Snowmaking OK'd at Snowbowl resort

By Michael Kiefer, Arizona Republic, AUGUST 8, 2008

A federal court of appeals on Friday ruled that using reclaimed wastewater to make artificial snow at a Flagstaff ski resort does not violate the religious freedom of Native Americans.

The decision out of the court's Ninth Circuit in San Francisco overturns an earlier appellate decision to the contrary. The issue has see-sawed since January 2006, when a federal judge in Prescott first ruled that Arizona Snowbowl's plan to run a pipe up the mountain from a water treatment plant in Flagstaff was acceptable under federal environmental law.

A coalition of tribes and environmental groups led by the Navajo Nation appealed the decision on religious grounds, and it was overturned in March 2007 by a three-judge panel at the Ninth Circuit. Snowbowl's owners asked that the case be reviewed en banc - by the entire bench of appellate judges - which came back with a 9-3 decision in favor of Snowbowl.

At issue was whether the possibility of residual human waste in the reclaimed water — estimated at .0001 percent — desecrated lands held sacred by several tribes. The resort lies not on Indian reservation land but on U.S. Forest Service land on the San Francisco Peaks, which are held sacred by the Hopi, Navajo, Apache, Havasupai and Hualapai peoples.

Friday's ruling sympathizes with the tribes' religious beliefs but points out that there is no likelihood of ecological damage from use of the reclaimed water, nor would any tribal members be denied access to worship. The spiritual effect, it opines, is not substantially harmed to prohibit the resort's plans.
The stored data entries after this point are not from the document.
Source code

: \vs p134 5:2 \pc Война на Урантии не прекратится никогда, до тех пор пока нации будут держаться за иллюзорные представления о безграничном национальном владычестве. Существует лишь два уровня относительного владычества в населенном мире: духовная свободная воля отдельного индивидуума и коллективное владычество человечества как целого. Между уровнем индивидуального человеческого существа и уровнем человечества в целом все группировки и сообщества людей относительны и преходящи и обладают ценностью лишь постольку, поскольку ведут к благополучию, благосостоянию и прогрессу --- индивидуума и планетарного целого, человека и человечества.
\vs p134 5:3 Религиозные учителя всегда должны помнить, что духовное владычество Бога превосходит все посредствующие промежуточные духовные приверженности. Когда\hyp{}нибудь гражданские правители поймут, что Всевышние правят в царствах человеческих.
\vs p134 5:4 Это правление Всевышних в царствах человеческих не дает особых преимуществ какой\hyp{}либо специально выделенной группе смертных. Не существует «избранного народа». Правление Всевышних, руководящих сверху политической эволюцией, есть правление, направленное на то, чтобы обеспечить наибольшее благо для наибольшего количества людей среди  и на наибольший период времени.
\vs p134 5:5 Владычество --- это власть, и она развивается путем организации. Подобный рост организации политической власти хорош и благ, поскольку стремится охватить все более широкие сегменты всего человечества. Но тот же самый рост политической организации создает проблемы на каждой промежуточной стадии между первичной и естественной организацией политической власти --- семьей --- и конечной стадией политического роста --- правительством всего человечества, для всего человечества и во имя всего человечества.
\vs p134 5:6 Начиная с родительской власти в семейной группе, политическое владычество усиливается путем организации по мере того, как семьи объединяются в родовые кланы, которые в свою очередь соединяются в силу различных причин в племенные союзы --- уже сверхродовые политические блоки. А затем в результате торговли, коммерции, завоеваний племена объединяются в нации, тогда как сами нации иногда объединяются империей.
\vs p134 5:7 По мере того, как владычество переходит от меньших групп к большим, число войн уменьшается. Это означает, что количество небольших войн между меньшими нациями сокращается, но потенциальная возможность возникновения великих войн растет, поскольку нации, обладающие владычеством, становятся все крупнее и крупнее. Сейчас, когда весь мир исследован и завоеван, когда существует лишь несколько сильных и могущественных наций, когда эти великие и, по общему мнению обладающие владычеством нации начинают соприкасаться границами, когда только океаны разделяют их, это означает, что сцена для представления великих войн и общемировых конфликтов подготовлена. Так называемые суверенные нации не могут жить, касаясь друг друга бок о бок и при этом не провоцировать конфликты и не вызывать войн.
“Were it otherwise,” it reads, “any action the federal government were to take, including action on its own land, would be subject to the personalized oversight of millions of citizens. Each citizen would hold an individual veto to prohibit the government action solely because it offends his religious beliefs, sensibilities or tastes, or fails to satisfy his religious desires. Further, giving one religious sect a veto over the use of public park land would deprive others of the right to use what is, by definition, land that belongs to everyone.”